/---

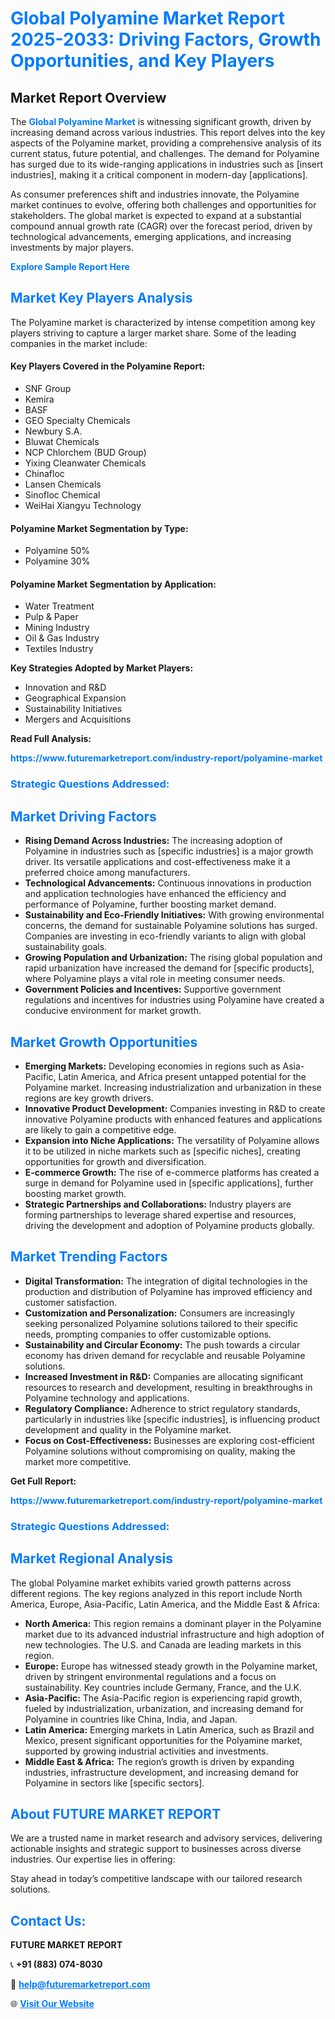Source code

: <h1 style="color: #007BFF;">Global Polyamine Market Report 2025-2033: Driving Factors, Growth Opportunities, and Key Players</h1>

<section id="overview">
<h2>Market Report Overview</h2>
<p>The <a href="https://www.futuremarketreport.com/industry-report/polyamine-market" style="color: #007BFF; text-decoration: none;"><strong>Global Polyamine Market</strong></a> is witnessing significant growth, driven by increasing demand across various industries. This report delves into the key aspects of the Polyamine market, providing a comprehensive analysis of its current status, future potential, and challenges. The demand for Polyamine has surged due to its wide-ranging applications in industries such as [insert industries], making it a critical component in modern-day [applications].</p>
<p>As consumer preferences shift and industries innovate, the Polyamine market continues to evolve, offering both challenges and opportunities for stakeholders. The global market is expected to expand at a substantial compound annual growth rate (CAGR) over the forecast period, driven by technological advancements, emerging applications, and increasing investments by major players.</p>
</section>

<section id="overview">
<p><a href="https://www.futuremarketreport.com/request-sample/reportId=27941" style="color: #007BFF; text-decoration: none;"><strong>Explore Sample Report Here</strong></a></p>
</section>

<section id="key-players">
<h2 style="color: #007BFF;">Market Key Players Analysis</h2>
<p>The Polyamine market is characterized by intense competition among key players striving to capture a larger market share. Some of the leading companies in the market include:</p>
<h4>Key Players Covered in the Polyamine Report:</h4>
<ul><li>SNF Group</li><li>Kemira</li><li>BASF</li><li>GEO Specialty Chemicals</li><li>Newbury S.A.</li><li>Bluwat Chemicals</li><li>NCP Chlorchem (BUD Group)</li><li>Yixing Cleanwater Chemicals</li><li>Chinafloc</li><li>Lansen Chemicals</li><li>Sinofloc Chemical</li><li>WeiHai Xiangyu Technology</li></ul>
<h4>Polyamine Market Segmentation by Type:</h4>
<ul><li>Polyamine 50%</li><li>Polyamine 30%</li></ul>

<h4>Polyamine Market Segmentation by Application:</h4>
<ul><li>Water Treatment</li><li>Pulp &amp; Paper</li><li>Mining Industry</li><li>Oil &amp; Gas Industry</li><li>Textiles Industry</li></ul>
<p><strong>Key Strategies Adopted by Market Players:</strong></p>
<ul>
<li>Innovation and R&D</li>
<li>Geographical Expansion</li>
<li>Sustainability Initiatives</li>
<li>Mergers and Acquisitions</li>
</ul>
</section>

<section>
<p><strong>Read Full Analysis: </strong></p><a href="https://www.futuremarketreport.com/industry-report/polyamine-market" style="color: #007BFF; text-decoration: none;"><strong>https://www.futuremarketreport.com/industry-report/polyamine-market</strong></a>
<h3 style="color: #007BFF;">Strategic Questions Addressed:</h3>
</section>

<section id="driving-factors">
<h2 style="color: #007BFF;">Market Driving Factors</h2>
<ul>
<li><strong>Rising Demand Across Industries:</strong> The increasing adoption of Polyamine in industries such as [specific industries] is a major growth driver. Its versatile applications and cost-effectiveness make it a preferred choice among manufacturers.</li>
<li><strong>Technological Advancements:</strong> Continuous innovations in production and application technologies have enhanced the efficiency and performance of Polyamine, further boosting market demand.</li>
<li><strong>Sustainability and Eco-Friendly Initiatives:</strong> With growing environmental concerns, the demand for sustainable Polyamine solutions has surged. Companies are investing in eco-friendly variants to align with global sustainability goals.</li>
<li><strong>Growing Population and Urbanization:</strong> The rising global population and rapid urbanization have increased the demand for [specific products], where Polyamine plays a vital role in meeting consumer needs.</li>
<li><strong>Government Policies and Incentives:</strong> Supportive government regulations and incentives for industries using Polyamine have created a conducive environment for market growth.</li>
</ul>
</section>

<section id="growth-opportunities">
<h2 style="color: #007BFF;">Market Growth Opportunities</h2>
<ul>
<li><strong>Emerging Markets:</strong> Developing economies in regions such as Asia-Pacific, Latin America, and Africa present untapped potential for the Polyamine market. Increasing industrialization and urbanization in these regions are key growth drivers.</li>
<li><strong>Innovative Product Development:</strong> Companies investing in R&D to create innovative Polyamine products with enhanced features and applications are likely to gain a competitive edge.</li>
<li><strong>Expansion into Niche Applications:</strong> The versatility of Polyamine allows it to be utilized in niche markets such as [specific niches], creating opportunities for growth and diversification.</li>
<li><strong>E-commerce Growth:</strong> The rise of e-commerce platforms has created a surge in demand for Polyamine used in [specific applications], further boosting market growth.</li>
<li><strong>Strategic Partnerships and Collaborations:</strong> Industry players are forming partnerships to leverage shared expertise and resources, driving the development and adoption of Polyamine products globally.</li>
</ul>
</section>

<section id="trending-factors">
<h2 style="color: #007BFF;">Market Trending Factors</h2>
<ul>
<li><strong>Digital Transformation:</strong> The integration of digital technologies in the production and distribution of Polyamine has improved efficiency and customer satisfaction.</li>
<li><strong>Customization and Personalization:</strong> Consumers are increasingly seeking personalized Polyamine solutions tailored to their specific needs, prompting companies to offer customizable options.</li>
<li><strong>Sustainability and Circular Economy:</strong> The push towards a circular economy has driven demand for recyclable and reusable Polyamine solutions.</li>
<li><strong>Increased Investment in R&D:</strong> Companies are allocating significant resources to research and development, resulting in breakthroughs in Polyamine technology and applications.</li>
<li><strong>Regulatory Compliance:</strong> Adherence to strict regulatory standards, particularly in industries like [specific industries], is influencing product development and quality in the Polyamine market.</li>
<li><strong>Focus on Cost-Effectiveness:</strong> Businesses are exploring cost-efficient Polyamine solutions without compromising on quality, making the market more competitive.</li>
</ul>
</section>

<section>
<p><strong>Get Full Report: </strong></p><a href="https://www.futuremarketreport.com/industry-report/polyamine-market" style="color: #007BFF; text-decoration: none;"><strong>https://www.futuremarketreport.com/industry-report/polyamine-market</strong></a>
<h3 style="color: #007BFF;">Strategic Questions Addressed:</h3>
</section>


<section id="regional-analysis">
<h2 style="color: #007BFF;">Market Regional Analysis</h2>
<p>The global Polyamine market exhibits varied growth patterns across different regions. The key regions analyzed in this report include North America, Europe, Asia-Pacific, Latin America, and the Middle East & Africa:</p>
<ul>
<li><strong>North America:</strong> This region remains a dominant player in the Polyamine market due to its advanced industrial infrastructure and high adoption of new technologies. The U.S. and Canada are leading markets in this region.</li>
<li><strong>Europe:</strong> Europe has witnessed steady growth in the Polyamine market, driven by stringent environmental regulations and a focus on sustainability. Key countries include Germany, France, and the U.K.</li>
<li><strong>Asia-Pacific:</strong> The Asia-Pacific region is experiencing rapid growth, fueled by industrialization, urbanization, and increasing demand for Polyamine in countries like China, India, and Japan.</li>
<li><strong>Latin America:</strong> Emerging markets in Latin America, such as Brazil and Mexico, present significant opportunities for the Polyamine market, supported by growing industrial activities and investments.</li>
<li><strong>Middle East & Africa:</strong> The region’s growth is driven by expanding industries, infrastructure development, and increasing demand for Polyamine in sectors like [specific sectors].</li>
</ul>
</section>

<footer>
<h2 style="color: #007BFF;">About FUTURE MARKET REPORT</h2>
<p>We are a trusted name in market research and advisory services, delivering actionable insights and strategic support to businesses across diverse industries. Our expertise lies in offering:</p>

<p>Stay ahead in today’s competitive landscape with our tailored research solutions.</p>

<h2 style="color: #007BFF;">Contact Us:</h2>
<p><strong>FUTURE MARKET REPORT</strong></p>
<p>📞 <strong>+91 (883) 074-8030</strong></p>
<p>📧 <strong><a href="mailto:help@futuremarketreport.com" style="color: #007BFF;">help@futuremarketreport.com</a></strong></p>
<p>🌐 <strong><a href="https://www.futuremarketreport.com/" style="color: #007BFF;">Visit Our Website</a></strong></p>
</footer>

\---
/---

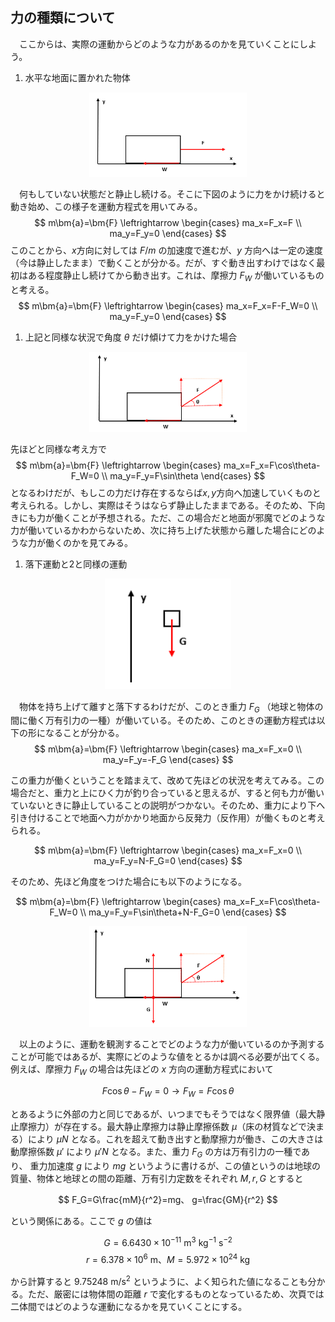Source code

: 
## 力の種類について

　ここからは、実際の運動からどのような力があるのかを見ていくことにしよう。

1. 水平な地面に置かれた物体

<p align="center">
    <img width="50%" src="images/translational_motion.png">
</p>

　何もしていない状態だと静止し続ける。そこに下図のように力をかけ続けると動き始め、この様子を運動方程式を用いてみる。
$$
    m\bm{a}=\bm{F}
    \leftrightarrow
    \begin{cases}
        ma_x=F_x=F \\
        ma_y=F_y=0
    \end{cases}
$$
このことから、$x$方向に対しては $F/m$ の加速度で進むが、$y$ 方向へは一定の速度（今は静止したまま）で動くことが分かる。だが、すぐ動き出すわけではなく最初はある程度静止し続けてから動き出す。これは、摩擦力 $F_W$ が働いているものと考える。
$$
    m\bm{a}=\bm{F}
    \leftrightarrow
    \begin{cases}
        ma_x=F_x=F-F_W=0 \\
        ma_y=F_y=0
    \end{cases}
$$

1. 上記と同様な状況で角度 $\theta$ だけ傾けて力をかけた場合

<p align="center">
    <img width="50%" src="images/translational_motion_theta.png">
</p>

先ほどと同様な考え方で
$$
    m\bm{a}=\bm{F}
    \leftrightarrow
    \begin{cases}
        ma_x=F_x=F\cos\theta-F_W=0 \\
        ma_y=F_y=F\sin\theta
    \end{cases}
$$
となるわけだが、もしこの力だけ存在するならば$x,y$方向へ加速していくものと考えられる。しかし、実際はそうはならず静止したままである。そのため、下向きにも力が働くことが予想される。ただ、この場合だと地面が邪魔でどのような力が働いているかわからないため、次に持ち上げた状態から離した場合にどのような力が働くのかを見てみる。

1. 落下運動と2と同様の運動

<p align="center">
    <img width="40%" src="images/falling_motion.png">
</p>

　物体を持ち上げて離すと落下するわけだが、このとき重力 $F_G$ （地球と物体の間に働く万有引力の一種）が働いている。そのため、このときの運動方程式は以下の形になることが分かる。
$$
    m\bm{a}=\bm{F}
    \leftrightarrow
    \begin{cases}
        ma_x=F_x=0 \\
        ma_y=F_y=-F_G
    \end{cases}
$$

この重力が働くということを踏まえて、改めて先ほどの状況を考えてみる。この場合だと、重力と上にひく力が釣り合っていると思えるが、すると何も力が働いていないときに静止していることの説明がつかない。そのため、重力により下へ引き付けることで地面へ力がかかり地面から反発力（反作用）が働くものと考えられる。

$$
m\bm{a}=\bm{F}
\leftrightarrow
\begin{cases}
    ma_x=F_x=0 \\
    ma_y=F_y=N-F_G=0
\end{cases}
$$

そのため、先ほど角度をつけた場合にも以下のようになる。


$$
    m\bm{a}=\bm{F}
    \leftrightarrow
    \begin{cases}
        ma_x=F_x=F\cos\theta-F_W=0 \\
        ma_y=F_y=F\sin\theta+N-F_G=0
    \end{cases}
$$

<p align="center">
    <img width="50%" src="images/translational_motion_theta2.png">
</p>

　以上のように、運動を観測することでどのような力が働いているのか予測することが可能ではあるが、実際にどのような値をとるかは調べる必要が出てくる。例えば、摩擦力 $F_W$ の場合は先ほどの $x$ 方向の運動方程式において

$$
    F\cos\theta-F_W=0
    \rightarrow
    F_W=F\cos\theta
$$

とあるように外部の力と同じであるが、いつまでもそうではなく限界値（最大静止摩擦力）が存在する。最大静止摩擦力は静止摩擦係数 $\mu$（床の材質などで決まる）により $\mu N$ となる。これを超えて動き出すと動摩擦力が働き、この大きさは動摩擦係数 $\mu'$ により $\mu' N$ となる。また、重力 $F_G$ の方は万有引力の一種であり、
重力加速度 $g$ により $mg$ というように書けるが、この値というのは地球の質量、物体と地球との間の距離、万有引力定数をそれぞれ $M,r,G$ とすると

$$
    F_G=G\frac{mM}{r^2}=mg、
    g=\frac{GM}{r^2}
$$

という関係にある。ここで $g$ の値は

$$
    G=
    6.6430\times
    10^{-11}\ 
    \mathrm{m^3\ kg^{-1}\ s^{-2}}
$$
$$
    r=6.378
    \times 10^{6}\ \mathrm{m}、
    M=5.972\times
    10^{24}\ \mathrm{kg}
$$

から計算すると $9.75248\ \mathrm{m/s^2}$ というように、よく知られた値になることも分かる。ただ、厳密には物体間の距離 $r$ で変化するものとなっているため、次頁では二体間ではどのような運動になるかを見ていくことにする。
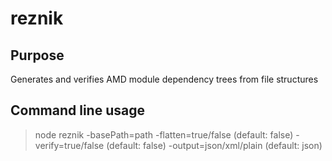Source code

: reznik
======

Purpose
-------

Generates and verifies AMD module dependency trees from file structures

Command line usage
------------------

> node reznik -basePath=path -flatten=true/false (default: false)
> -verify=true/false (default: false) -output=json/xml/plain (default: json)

\---

*WHAT THE TASK REQUIRES:* Only lines with the word "surged" are wanted, so copy each one from the records.

*RESULT:*
<p>The <a href="https://www.futuremarketreport.com/industry-report/polyamine-market" style="color: #007BFF; text-decoration: none;"><strong>Global Polyamine Market</strong></a> is witnessing significant growth, driven by increasing demand across various industries. This report delves into the key aspects of the Polyamine market, providing a comprehensive analysis of its current status, future potential, and challenges. The demand for Polyamine has surged due to its wide-ranging applications in industries such as [insert industries], making it a critical component in modern-day [applications].</p>
<li><strong>Sustainability and Eco-Friendly Initiatives:</strong> With growing environmental concerns, the demand for sustainable Polyamine solutions has surged. Companies are investing in eco-friendly variants to align with global sustainability goals.</li>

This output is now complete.